(SOURCE MATERIAL Opens)

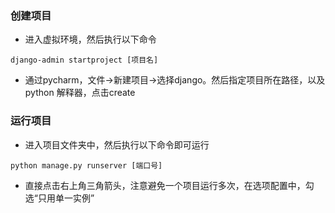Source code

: ###  创建项目

* 进入虚拟环境，然后执行以下命令
```
django-admin startproject [项目名]
```
* 通过pycharm，文件->新建项目->选择django。然后指定项目所在路径，以及python 解释器，点击create

### 运行项目
* 进入项目文件夹中，然后执行以下命令即可运行
```
python manage.py runserver [端口号]
```

 * 直接点击右上角三角箭头，注意避免一个项目运行多次，在选项配置中，勾选“只用单一实例”
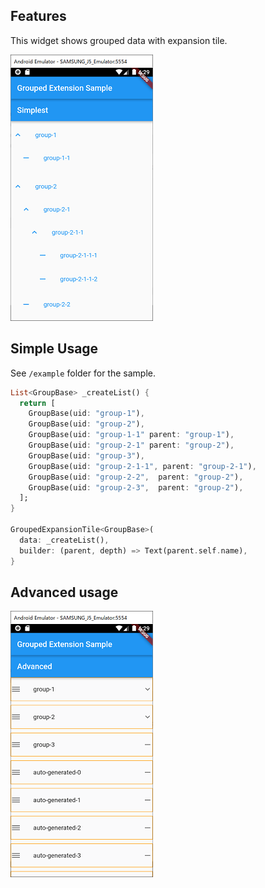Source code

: ## Features

This widget shows grouped data with expansion tile.

[![Example-1](./assets/simplest-sample.PNG)](https://user-images.githubusercontent.com/39804422/133917377-4e74d53b-3f17-4cc7-8443-2e7d2f9fdef4.mp4)



## Simple Usage

See `/example` folder for the sample.

```dart
List<GroupBase> _createList() {
  return [
    GroupBase(uid: "group-1"),
    GroupBase(uid: "group-2"),
    GroupBase(uid: "group-1-1" parent: "group-1"),
    GroupBase(uid: "group-2-1" parent: "group-2"),
    GroupBase(uid: "group-3"),
    GroupBase(uid: "group-2-1-1", parent: "group-2-1"),
    GroupBase(uid: "group-2-2",  parent: "group-2"),
    GroupBase(uid: "group-2-3",  parent: "group-2"),
  ];
}

GroupedExpansionTile<GroupBase>(
  data: _createList(),
  builder: (parent, depth) => Text(parent.self.name),
}
```

## Advanced usage

[![Example-2](./assets/advanced-sample.PNG)](https://user-images.githubusercontent.com/39804422/133917379-fc9e0edc-03d6-4941-b7ad-428f7cf64166.mp4)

(SOURCE MATERIAL Closes)

Give the records again exactly, without pictures.

Source code

: ###  创建项目

* 进入虚拟环境，然后执行以下命令
```
django-admin startproject [项目名]
```
* 通过pycharm，文件->新建项目->选择django。然后指定项目所在路径，以及python 解释器，点击create

### 运行项目
* 进入项目文件夹中，然后执行以下命令即可运行
```
python manage.py runserver [端口号]
```

 * 直接点击右上角三角箭头，注意避免一个项目运行多次，在选项配置中，勾选“只用单一实例”
Source code

: ## Features

This widget shows grouped data with expansion tile.

[![Example-1](./assets/simplest-sample.PNG)](https://user-images.githubusercontent.com/39804422/133917377-4e74d53b-3f17-4cc7-8443-2e7d2f9fdef4.mp4)



## Simple Usage

See `/example` folder for the sample.

```dart
List<GroupBase> _createList() {
  return [
    GroupBase(uid: "group-1"),
    GroupBase(uid: "group-2"),
    GroupBase(uid: "group-1-1" parent: "group-1"),
    GroupBase(uid: "group-2-1" parent: "group-2"),
    GroupBase(uid: "group-3"),
    GroupBase(uid: "group-2-1-1", parent: "group-2-1"),
    GroupBase(uid: "group-2-2",  parent: "group-2"),
    GroupBase(uid: "group-2-3",  parent: "group-2"),
  ];
}

GroupedExpansionTile<GroupBase>(
  data: _createList(),
  builder: (parent, depth) => Text(parent.self.name),
}
```

## Advanced usage

[![Example-2](./assets/advanced-sample.PNG)](https://user-images.githubusercontent.com/39804422/133917379-fc9e0edc-03d6-4941-b7ad-428f7cf64166.mp4)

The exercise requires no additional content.